═════ Data to process ═════
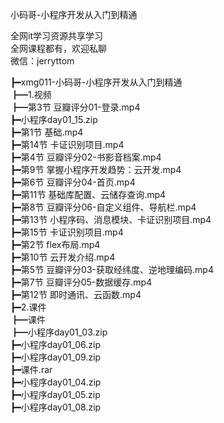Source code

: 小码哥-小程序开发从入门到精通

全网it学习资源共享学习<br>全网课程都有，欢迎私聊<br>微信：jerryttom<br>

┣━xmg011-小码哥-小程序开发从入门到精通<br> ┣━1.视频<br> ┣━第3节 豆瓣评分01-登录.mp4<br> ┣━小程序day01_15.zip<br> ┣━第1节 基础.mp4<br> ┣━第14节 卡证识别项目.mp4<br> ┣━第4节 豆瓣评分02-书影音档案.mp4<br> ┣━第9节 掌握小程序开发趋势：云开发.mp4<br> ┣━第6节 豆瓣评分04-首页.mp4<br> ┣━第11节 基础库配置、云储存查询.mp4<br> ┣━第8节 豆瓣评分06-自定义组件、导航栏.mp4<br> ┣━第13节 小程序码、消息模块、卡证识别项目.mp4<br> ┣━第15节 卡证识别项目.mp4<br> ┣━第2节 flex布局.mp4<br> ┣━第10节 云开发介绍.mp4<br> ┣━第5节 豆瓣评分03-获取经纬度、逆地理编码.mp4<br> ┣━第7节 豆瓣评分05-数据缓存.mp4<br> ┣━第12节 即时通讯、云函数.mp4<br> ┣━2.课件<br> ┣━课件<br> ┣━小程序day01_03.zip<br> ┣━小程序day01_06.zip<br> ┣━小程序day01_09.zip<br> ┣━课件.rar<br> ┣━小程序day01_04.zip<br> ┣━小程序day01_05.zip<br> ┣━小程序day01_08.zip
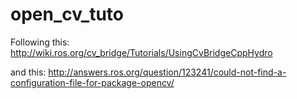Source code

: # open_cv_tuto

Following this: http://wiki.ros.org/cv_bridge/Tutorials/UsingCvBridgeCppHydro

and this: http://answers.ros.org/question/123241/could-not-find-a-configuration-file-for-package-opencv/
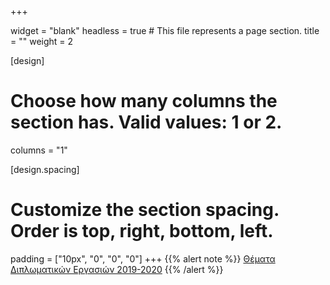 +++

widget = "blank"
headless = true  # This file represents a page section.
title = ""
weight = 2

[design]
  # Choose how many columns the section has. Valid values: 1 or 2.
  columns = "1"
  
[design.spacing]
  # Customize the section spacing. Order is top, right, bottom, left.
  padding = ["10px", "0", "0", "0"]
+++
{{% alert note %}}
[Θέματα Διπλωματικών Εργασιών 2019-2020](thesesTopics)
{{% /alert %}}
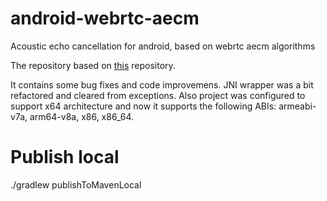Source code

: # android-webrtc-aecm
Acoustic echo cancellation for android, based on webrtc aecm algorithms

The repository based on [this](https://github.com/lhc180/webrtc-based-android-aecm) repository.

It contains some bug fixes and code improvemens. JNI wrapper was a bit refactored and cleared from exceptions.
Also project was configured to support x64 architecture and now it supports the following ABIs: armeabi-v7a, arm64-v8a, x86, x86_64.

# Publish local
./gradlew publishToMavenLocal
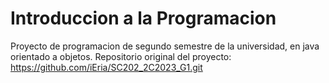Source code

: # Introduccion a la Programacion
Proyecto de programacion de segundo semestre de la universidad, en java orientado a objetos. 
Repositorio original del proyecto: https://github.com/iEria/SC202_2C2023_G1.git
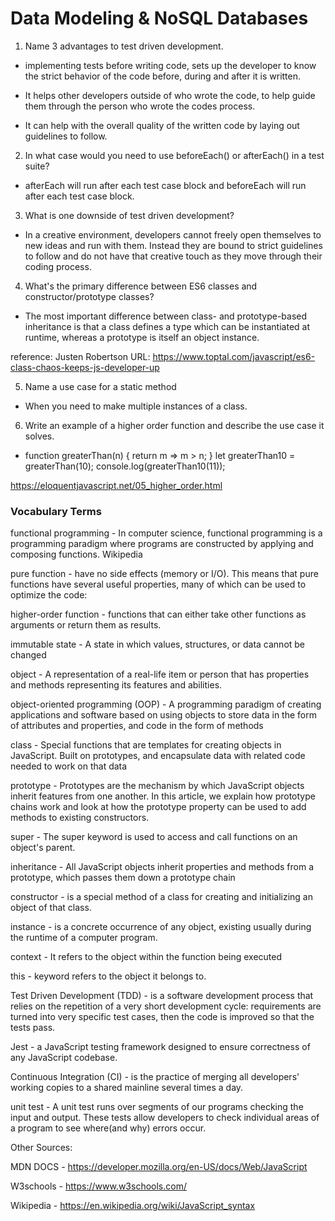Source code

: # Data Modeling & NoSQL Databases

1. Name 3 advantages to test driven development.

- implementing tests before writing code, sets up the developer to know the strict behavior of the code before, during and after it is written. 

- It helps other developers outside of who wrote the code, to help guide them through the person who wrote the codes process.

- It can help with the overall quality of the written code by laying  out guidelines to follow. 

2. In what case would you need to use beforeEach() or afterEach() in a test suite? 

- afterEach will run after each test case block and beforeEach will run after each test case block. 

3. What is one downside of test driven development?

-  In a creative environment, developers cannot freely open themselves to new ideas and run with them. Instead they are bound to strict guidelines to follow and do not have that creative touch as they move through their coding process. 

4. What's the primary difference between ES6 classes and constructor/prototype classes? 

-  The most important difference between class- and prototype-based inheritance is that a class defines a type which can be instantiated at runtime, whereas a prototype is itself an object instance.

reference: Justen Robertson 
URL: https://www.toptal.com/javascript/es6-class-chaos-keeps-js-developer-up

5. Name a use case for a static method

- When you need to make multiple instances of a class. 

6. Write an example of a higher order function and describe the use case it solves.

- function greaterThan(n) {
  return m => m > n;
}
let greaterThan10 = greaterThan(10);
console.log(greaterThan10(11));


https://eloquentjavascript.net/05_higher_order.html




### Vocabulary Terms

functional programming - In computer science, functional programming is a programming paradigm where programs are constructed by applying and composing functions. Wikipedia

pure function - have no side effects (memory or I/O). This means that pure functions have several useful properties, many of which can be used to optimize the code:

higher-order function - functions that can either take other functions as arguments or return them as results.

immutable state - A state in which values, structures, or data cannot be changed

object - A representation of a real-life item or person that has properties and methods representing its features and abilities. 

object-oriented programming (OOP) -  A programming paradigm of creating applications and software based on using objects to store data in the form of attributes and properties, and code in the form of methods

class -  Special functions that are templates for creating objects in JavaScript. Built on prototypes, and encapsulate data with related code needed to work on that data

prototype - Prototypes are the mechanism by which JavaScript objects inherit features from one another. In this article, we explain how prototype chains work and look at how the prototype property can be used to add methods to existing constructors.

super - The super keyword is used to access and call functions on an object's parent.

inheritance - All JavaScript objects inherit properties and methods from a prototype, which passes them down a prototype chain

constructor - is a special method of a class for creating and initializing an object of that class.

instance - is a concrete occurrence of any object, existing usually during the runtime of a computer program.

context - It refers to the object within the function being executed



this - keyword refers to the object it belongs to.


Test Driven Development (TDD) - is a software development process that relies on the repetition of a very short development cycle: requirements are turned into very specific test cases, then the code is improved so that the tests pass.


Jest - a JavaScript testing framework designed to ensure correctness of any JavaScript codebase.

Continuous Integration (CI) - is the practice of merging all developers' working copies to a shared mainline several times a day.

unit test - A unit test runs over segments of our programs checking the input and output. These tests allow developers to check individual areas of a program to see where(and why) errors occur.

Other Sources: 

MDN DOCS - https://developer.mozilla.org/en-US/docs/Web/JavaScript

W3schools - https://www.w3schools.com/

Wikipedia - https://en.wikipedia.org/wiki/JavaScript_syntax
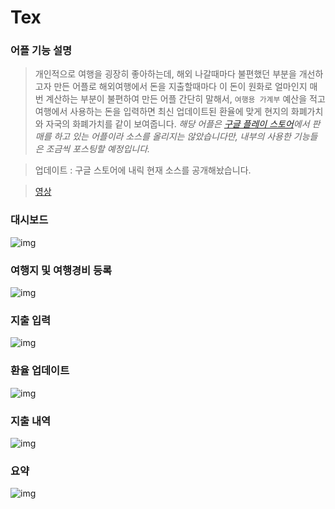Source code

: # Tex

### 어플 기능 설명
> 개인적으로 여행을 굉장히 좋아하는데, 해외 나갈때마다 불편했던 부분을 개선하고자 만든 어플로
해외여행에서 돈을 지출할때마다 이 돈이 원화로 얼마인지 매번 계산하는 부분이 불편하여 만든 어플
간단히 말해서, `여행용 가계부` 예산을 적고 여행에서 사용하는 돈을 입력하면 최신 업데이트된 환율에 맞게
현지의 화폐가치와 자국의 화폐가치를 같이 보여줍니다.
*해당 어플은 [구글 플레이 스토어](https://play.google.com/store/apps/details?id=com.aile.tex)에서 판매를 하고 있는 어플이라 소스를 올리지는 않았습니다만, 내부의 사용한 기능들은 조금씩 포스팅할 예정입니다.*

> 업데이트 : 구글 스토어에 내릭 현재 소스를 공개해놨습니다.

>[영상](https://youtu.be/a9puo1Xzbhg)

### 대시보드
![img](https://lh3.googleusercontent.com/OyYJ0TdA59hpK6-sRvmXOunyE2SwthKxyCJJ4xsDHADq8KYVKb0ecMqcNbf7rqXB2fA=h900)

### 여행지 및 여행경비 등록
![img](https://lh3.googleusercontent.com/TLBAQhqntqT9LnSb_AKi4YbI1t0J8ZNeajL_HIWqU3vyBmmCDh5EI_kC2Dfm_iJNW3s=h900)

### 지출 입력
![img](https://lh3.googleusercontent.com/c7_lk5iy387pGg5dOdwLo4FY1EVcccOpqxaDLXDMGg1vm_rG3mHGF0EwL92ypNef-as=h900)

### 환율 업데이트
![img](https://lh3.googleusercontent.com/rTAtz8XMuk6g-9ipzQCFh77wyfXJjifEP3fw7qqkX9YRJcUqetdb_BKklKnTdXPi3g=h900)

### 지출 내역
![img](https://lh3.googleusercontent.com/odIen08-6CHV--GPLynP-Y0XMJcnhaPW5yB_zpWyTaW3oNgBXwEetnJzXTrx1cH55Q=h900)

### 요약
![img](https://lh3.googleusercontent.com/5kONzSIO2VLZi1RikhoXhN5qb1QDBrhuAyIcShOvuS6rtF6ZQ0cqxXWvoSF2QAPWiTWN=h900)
═════
Working from the records above, write out verbatim only the lines from the line containing "reference: Justen Robertson" through the line containing "### Vocabulary Terms".

Exercise solution —
reference: Justen Robertson 
URL: https://www.toptal.com/javascript/es6-class-chaos-keeps-js-developer-up

5. Name a use case for a static method

- When you need to make multiple instances of a class. 

6. Write an example of a higher order function and describe the use case it solves.

- function greaterThan(n) {
  return m => m > n;
}
let greaterThan10 = greaterThan(10);
console.log(greaterThan10(11));


https://eloquentjavascript.net/05_higher_order.html




### Vocabulary Terms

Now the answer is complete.